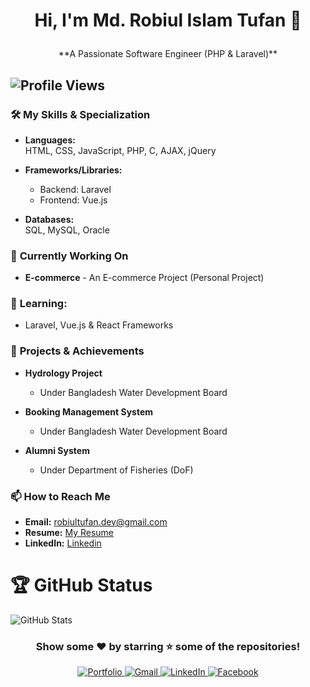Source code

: 
# <p align="center">Hi, I'm Md. Robiul Islam Tufan 👋  </p>

<p align="center">**A Passionate Software Engineer (PHP & Laravel)**</p> 

![Profile Views](https://komarev.com/ghpvc/?username=tufan3&color=blue)
---
### 🛠️ **My Skills & Specialization**  
- **Languages:**  
  HTML, CSS, JavaScript, PHP, C, AJAX, jQuery  

- **Frameworks/Libraries:**  
  - Backend: Laravel  
  - Frontend: Vue.js  

- **Databases:**  
  SQL, MySQL, Oracle  

### 🔭 **Currently Working On**  
- **E-commerce** - An E-commerce Project (Personal Project)  


### 🌱 **Learning:**  
- Laravel, Vue.js & React Frameworks  


### 📝 **Projects & Achievements**  
- **Hydrology Project**  
  - Under Bangladesh Water Development Board  

- **Booking Management System**  
  - Under Bangladesh Water Development Board  

- **Alumni System**  
  - Under Department of Fisheries (DoF) 


### 📫 **How to Reach Me**  
- **Email:** robiultufan.dev@gmail.com  
- **Resume:** [My Resume](https://drive.google.com/file/d/1sIyBoaNVQQpJN3oVnYC_ZFveFmJd65_e/view)  
- **LinkedIn:** [Linkedin](https://linkedin.com/in/tufan3)  

# 🏆 **GitHub Status** 
![GitHub Stats](https://github-readme-stats.vercel.app/api?username=tufan3&show_icons=true&theme=radical) 

### <p align="center">Show some ❤️ by starring ⭐ some of the repositories!</p>

<p align="center">
  <a href="https://your-portfolio-link.com" target="_blank">
    <img src="https://img.shields.io/badge/Portfolio-00A98F?style=for-the-badge&logo=Polywork&logoColor=white" alt="Portfolio" />
  </a>
  <a href="mailto:robiultufan.dev@gmail.com" target="_blank">
    <img src="https://img.shields.io/badge/Gmail-D14836?style=for-the-badge&logo=gmail&logoColor=white" alt="Gmail" />
  </a>
  <a href="https://linkedin.com/in/tufan3" target="_blank">
    <img src="https://img.shields.io/badge/LinkedIn-0077B5?style=for-the-badge&logo=linkedin&logoColor=white" alt="LinkedIn" />
  </a>
  <a href="https://facebook.com/your-profile-link" target="_blank">
    <img src="https://img.shields.io/badge/Facebook-1877F2?style=for-the-badge&logo=facebook&logoColor=white" alt="Facebook" />
  </a>
</p>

▶ WHAT THIS TASK INVOLVES: In your copy of the data above, leave out the pictures and repeat everything else exactly.

▶ SOLUTION FOR THIS EXERCISE:
Source code

: 
# <p align="center">Hi, I'm Md. Robiul Islam Tufan 👋  </p>

<p align="center">**A Passionate Software Engineer (PHP & Laravel)**</p> 

![Profile Views](https://komarev.com/ghpvc/?username=tufan3&color=blue)
---
### 🛠️ **My Skills & Specialization**  
- **Languages:**  
  HTML, CSS, JavaScript, PHP, C, AJAX, jQuery  

- **Frameworks/Libraries:**  
  - Backend: Laravel  
  - Frontend: Vue.js  

- **Databases:**  
  SQL, MySQL, Oracle  

### 🔭 **Currently Working On**  
- **E-commerce** - An E-commerce Project (Personal Project)  


### 🌱 **Learning:**  
- Laravel, Vue.js & React Frameworks  


### 📝 **Projects & Achievements**  
- **Hydrology Project**  
  - Under Bangladesh Water Development Board  

- **Booking Management System**  
  - Under Bangladesh Water Development Board  

- **Alumni System**  
  - Under Department of Fisheries (DoF) 


### 📫 **How to Reach Me**  
- **Email:** robiultufan.dev@gmail.com  
- **Resume:** [My Resume](https://drive.google.com/file/d/1sIyBoaNVQQpJN3oVnYC_ZFveFmJd65_e/view)  
- **LinkedIn:** [Linkedin](https://linkedin.com/in/tufan3)  

# 🏆 **GitHub Status** 
![GitHub Stats](https://github-readme-stats.vercel.app/api?username=tufan3&show_icons=true&theme=radical) 

### <p align="center">Show some ❤️ by starring ⭐ some of the repositories!</p>

<p align="center">
  <a href="https://your-portfolio-link.com" target="_blank">
    <img src="https://img.shields.io/badge/Portfolio-00A98F?style=for-the-badge&logo=Polywork&logoColor=white" alt="Portfolio" />
  </a>
  <a href="mailto:robiultufan.dev@gmail.com" target="_blank">
    <img src="https://img.shields.io/badge/Gmail-D14836?style=for-the-badge&logo=gmail&logoColor=white" alt="Gmail" />
  </a>
  <a href="https://linkedin.com/in/tufan3" target="_blank">
    <img src="https://img.shields.io/badge/LinkedIn-0077B5?style=for-the-badge&logo=linkedin&logoColor=white" alt="LinkedIn" />
  </a>
  <a href="https://facebook.com/your-profile-link" target="_blank">
    <img src="https://img.shields.io/badge/Facebook-1877F2?style=for-the-badge&logo=facebook&logoColor=white" alt="Facebook" />
  </a>
</p>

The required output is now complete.